Venkatraman S, Roon R J, Schulte M K, Koerner J F, Johnson R L
Department of Medicinal Chemistry, College of Pharmacy, Medical School, University of Minnesota, Minneapolis 55455.
J Med Chem. 1994 Nov 11;37(23):3939-46. doi: 10.1021/jm00049a013.

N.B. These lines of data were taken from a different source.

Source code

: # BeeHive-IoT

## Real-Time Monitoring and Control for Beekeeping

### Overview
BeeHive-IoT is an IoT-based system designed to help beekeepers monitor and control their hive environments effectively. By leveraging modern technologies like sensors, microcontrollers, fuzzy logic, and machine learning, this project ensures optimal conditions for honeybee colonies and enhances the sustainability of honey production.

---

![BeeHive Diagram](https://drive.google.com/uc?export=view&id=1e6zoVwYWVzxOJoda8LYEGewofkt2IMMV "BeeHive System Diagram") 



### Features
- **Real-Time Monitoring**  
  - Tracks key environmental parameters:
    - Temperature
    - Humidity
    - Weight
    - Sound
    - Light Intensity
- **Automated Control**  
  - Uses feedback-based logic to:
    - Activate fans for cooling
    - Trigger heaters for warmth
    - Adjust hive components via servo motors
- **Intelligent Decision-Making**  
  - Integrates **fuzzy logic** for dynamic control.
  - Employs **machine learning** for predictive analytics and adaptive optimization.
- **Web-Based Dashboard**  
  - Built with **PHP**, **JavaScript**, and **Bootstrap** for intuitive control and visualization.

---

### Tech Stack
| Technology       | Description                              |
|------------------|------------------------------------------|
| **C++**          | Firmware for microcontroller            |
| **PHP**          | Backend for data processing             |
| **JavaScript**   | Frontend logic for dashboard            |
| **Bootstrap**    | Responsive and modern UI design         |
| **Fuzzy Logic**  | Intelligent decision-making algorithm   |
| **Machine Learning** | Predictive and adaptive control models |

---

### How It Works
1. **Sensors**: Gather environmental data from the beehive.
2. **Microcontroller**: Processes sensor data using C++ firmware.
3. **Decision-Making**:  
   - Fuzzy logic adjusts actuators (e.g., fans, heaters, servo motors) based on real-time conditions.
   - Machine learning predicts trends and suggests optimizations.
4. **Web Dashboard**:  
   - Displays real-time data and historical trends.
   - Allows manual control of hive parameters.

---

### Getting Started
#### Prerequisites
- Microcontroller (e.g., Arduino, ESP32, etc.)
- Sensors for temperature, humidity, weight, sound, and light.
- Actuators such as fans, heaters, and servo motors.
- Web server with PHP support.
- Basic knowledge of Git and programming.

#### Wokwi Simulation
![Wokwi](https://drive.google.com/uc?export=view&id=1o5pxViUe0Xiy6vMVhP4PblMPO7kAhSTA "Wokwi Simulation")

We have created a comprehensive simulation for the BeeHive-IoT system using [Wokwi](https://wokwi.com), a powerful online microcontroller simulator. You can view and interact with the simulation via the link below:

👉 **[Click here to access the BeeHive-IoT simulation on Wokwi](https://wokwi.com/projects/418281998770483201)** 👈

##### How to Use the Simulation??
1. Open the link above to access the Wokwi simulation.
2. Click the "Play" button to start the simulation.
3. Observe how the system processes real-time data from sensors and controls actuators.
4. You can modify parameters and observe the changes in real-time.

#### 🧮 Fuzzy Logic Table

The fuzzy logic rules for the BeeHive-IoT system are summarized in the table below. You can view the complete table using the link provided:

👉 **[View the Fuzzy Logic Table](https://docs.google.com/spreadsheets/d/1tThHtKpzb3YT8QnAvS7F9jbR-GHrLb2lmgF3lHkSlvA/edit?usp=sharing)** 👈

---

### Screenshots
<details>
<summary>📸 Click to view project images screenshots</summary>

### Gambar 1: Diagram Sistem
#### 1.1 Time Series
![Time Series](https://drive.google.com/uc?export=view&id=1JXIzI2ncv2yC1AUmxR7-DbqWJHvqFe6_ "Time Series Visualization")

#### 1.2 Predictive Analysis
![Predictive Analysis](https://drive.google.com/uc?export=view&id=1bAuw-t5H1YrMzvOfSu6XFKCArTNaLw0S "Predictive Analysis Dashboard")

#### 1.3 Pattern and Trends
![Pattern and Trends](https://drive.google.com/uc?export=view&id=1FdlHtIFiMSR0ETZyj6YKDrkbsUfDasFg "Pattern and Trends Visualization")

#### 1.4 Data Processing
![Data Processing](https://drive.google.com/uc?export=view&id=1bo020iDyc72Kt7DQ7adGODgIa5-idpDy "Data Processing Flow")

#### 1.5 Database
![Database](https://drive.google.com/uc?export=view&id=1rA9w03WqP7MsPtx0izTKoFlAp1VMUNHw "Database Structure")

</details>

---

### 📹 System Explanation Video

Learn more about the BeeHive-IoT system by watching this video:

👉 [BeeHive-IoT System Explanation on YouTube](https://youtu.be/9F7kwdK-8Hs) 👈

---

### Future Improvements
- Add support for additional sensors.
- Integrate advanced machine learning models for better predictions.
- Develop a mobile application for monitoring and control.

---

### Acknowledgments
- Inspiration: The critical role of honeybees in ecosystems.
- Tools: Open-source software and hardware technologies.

The ability of quisqualic acid (1) to sensitize neurons to depolarization by omega-phosphono alpha-amino acid analogues of excitatory amino acids is a highly specific phenomenon and is termed the QUIS effect. In an attempt to elucidate the structure-activity relationships for this sensitization, analogues 2-6 of quisqualic acid have been synthesized. Compounds 4, 5, and 6 showed no quisqualate sensitization with respect to L-2-amino-6-phosphonohexanoic acid (L-AP6), while compounds 2 and 3 were 1/10 and 1/1000, respectively, as active as quisqualic acid in sensitizing neurons toward L-AP6.
使君子氨酸(1)对兴奋性氨基酸的ω-膦酰基α-氨基酸类似物引起的神经元去极化敏感的能力是一种高度特异性的现象,被称为QUIS效应。为了阐明这种敏感性的构效关系,已经合成了君子氨酸的类似物2-6。化合物4、5和6对L-2-氨基-6-膦酰基己酸(L-AP6)没有表现出对喹啉酸的敏感性,而化合物2和3在使神经元对L-AP6敏感方面的活性分别是君子氨酸的1/10和1/1000。